Page 90 of Click of Fate

My breath punches out of me.

Because this…

This isn’t just a snapshot of someone scaling a wall. It’s everything most people never see. The fight to keep going when quitting would be easier. The quiet, desperate hope that the topis worth the fall. The belief, tiny, breakable, but burning, that some things are meant to be fought for.

She saw that.

In me.

Maybe she’s always seen it.

Maybe that's the real danger.

Not the fall. Not the height. But being seen when you didn’t even know you were visible.

My jaw locks, but my hands—tight just moments ago—go slack. Like the fight drained out of me and left something else behind. Wonder. Regret. Hope.

Thunderstorms. Adventure through a lens. Fear of roots... but still dreaming anyway.

Ruth didn’t send me looking for something new tonight. She sent me back to someone I already lost. Unless I’m willing to fight like hell to get her back.

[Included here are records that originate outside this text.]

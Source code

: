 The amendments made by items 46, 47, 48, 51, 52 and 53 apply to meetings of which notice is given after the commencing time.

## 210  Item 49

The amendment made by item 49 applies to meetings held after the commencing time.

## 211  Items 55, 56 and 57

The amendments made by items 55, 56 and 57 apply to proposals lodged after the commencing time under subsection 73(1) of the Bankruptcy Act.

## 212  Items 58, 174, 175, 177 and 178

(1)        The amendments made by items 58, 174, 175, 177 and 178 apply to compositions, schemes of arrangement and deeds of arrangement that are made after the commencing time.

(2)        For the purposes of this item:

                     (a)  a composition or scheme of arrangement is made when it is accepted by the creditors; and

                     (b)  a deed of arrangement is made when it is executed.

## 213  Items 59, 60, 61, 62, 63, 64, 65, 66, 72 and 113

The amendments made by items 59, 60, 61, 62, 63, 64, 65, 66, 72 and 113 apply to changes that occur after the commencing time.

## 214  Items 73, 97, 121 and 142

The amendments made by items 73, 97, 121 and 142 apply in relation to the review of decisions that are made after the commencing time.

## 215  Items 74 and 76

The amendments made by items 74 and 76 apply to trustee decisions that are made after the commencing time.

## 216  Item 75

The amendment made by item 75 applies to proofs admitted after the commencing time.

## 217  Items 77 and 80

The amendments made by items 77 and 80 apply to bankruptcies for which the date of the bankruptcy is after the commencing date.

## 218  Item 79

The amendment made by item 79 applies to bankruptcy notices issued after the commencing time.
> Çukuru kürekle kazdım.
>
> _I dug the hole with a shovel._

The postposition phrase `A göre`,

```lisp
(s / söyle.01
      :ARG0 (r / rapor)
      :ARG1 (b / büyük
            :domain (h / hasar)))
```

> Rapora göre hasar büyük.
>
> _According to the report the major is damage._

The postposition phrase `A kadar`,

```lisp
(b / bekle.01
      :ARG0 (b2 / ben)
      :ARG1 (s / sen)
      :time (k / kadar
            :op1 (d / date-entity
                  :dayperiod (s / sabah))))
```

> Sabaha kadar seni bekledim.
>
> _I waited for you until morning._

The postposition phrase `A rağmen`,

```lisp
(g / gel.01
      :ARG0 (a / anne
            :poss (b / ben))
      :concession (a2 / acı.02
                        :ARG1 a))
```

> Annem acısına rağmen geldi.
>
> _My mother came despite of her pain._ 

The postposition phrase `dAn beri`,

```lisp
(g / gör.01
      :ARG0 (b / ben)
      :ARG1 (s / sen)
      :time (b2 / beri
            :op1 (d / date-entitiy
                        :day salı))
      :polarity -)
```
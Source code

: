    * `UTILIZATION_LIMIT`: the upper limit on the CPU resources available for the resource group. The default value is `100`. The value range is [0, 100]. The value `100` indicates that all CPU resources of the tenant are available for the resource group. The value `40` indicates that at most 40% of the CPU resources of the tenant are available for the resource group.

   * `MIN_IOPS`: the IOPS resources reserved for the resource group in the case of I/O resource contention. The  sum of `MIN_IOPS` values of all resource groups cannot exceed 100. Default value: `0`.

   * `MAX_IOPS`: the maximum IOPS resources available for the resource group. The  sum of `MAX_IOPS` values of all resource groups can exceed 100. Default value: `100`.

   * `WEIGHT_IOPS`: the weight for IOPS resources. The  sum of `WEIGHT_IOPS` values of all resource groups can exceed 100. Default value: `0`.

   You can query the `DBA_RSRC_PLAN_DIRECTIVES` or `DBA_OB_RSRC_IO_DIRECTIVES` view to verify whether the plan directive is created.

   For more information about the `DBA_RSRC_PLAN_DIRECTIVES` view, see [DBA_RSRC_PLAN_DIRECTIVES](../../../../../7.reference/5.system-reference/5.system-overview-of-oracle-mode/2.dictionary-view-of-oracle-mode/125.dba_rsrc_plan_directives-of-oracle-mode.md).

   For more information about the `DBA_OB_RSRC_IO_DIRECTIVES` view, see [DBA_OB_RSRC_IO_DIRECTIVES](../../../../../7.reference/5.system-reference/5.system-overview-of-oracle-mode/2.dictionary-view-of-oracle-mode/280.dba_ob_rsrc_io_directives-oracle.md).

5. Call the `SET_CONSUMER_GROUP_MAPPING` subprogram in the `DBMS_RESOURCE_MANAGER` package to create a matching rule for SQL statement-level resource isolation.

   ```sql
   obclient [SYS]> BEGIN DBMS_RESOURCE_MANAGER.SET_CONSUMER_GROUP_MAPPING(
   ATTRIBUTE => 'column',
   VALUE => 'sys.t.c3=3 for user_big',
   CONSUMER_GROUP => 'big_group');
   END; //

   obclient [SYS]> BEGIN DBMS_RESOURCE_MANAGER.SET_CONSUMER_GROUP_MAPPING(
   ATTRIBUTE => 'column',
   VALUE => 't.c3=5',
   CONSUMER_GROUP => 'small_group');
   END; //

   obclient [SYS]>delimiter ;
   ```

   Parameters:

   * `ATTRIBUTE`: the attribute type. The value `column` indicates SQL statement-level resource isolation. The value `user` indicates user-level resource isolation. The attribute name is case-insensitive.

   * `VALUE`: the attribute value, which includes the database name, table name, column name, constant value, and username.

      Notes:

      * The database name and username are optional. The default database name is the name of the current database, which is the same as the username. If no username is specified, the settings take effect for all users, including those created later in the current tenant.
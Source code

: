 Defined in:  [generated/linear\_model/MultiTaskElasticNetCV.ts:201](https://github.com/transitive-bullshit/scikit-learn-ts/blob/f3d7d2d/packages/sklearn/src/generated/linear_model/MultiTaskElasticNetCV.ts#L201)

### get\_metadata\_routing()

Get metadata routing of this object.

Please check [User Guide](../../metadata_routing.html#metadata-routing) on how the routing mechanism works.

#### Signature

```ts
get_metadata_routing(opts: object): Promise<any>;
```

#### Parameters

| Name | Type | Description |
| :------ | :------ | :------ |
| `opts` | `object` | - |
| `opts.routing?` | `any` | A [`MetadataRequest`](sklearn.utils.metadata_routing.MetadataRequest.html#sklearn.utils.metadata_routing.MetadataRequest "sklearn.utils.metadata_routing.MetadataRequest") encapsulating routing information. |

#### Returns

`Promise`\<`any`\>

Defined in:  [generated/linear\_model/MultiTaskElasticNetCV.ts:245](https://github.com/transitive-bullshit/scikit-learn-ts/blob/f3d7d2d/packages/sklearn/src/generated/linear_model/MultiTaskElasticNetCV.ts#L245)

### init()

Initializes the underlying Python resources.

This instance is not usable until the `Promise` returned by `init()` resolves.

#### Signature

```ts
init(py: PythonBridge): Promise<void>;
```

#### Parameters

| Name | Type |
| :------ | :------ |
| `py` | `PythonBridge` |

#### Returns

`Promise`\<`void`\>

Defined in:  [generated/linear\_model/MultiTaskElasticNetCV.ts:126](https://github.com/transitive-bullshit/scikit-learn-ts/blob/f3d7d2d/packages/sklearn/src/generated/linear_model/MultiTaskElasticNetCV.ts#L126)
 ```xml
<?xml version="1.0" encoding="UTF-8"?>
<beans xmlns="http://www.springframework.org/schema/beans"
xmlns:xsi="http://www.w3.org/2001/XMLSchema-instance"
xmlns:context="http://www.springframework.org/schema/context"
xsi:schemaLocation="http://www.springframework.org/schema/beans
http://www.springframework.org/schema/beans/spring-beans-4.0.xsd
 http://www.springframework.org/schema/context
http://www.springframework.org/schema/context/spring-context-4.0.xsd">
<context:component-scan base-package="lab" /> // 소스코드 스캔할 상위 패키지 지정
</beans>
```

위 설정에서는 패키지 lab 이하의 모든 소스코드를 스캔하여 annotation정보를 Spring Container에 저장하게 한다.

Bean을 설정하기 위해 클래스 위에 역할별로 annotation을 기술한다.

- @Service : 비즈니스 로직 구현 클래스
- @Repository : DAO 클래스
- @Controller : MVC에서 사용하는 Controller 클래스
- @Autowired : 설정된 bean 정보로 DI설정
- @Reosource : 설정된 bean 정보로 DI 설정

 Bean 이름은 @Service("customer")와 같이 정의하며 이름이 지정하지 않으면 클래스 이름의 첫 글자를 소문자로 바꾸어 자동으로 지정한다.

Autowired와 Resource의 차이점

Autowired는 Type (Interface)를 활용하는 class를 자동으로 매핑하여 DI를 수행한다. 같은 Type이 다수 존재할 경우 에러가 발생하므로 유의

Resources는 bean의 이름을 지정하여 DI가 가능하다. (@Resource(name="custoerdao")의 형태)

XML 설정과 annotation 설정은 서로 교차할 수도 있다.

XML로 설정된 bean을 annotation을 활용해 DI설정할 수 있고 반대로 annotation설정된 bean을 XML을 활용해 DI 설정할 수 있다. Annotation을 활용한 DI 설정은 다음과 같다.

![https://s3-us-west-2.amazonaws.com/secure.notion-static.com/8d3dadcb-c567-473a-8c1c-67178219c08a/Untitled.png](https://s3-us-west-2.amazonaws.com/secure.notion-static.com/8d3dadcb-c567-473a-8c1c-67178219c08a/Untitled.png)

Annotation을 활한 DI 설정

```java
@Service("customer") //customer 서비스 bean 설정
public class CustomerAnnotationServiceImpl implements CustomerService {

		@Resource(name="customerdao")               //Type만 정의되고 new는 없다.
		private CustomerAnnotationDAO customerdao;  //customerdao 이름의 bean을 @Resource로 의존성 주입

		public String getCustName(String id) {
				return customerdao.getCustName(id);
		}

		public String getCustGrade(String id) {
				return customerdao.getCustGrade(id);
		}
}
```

I square my shoulders, because this isn’t over. Not by a long shot.

And this time...

I'm climbing until I reach her.

Chapter 21

NOW WE LEAP

STELLA

When Ruth calledme last week to photograph tonight’s event, I didn’t hesitate to say yes.

Not because I was desperate for work, but because I’ve started to realize… I actually like these gigs.

They’re not like the high-adrenaline shoots I built my reputation on. There’s no need to climb rooftops or balance on ledges to catch a moment mid-action. No split-second decisions that might make or break a headline.

This? This is slower. More intentional. And honestly? Kinda lovely.

Ruth mentioned it was a networking event tied to a nonprofit she supports and that HEA was sponsoring. Fancy enough for people to dress nicely, low-key enough that I wouldn’t need to boss anyone around to get the right angle. The setting, ArtHouse Gallery, did most of the work for me. Between the warm lights and eclectic mix of people, it’s been… easy.

Peaceful, even.

Which is maybe why the nerves are hitting harder now.

Because peace doesn’t mix well with unresolved feelings.

Especially when the person you can’t stop thinking about is somewhere in this room and you haven’t talked to him yet.

The buzz of the gallery hums around me with soft conversation, clinking glasses, the low thrum of music in the background. But I’m standing by my camera bag near the back entrance, pretending to reorganize my gear for the fourth time.

Anything to avoid looking for him.

Anything to avoid facing what I already know.

“You planning to move in with that bag, honey?”